"Novel" Isotope Systems Measured by Multicollector ICP-MS

The introduction of new mass spectrometers in the form of multicollector ICP-MS has provided Geochemists with the ability to detect with high precision minor shifts on the stable isotopes of the metal and metalloid elements that are induced by physico-chemical reactions. These novel stable isotope techniques will disclose the processes generating (e.g. weathering, mineral ore formation) and destroying (e.g. erosion, pollution) resources like soil, nutrients to ecosystems, and ore resources. Such fingerprints are also produced during anthropogenic processes such as ore mining, land use change, and pollution.

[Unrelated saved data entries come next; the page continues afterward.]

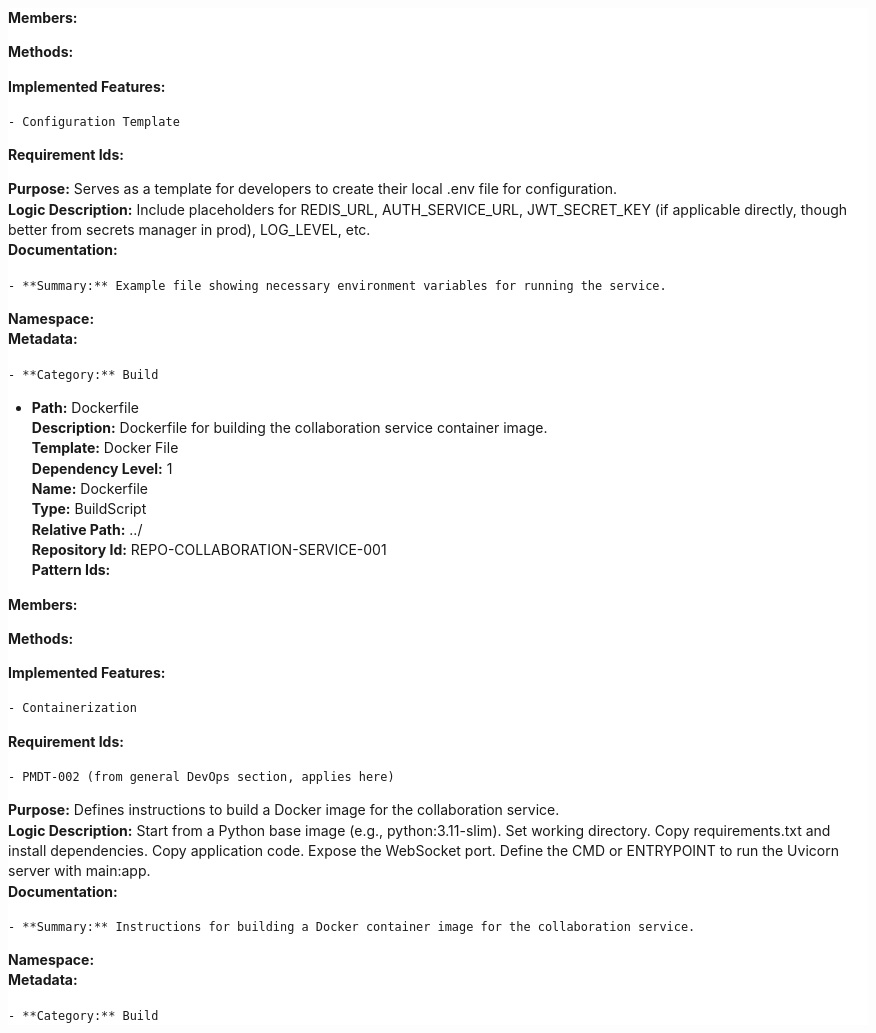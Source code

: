     
**Members:**
    
    
**Methods:**
    
    
**Implemented Features:**
    
    - Configuration Template
    
**Requirement Ids:**
    
    
**Purpose:** Serves as a template for developers to create their local .env file for configuration.  
**Logic Description:** Include placeholders for REDIS_URL, AUTH_SERVICE_URL, JWT_SECRET_KEY (if applicable directly, though better from secrets manager in prod), LOG_LEVEL, etc.  
**Documentation:**
    
    - **Summary:** Example file showing necessary environment variables for running the service.
    
**Namespace:**   
**Metadata:**
    
    - **Category:** Build
    
- **Path:** Dockerfile  
**Description:** Dockerfile for building the collaboration service container image.  
**Template:** Docker File  
**Dependency Level:** 1  
**Name:** Dockerfile  
**Type:** BuildScript  
**Relative Path:** ../  
**Repository Id:** REPO-COLLABORATION-SERVICE-001  
**Pattern Ids:**
    
    
**Members:**
    
    
**Methods:**
    
    
**Implemented Features:**
    
    - Containerization
    
**Requirement Ids:**
    
    - PMDT-002 (from general DevOps section, applies here)
    
**Purpose:** Defines instructions to build a Docker image for the collaboration service.  
**Logic Description:** Start from a Python base image (e.g., python:3.11-slim). Set working directory. Copy requirements.txt and install dependencies. Copy application code. Expose the WebSocket port. Define the CMD or ENTRYPOINT to run the Uvicorn server with main:app.  
**Documentation:**
    
    - **Summary:** Instructions for building a Docker container image for the collaboration service.
    
**Namespace:**   
**Metadata:**
    
    - **Category:** Build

The yellow boxes show how the periodic table has been "colonised" by isotope Geochemists since the introduction of multicollector ICP mass spectrometry. This technique, which is at the analytical heart of IsoNose, allows to detect minor shifts in the ratio of the stable isotopes of the metals (e.g. Li, Mg, Fe, Cu, Zn, Mo, U) and the metalloids (e.g. B, Si).

The IsoNose "approach"

Soil, water, and precious metals are major natural resources present at the Earth´s terrestrial surface and their efficient management is essential for future sustainable development. Their availability is regulated by massive biogeochemical transformations that take place as the chemical elements move from rock to soil, into plants, through ground water, into river water, and into ore deposits. These precious resources are currently being exploited to an extent that is unprecedented in the history of our planet. We will make use of recent technological advances, in the form of novel mass-spectrometric methods, that have the as-yet unrealised capacity to make fundamental advances in understanding the formation of these resources. The understanding developed with these new tools will ultimately guide the sustainable exploitation of Earth surface environments. We will train young researchers in these ISOtopic tools as NOvel Sensors of Earth surface resources (IsoNose) through this European Initial Training Network. Long-term collaboration to train this new generation of scientists will be initiated by instrument manufacturers, academic specialists in method development and applications, private sector participants from the environmental, material certification, and metal ore resources fields. The researchers will use IsoNose as a platform to lead this emerging field into new areas, including the geosciences, environmental forensics, biomedical sciences, and mineral resource prospecting.

The ISONOSE (our objective is to use isotopes to "scent", like with a nose, Earth Surface resources, hence “ISONOSE”) research and training programme will focus on three major Earth surface resources: soil, water and metals. Novel stable isotope techniques will disclose the processes generating (e.g. weathering, mineral ore formation) and destroying (e.g. erosion, pollution) these resources. Shown are the isotopic fingerprints of stable silicon isotope ratios (³⁰Si/²⁸Si, expressed in δ ³⁰Si-values, the per mil difference relative to an international reference material) at the Earth surface6. δ ³⁰Si-values are higher in soil water than in bedrock because plants and clays preferentially take up the light Si isotope (²⁸Si). These low δ ³⁰Si -values materials are then exported as river sediment through erosion. Therefore, Si isotopes in soil- and river material fingerprint the natural processes of plant uptake and clay formation. Such fingerprints are also produced during other natural and anthropogenic processes such as ore formation, land use change, and pollution, across the array of novel stable isotope systems (Li, B, Mg, Si, Ca, Cr, Mn, Fe, Ni, Cu, Zn, Sr).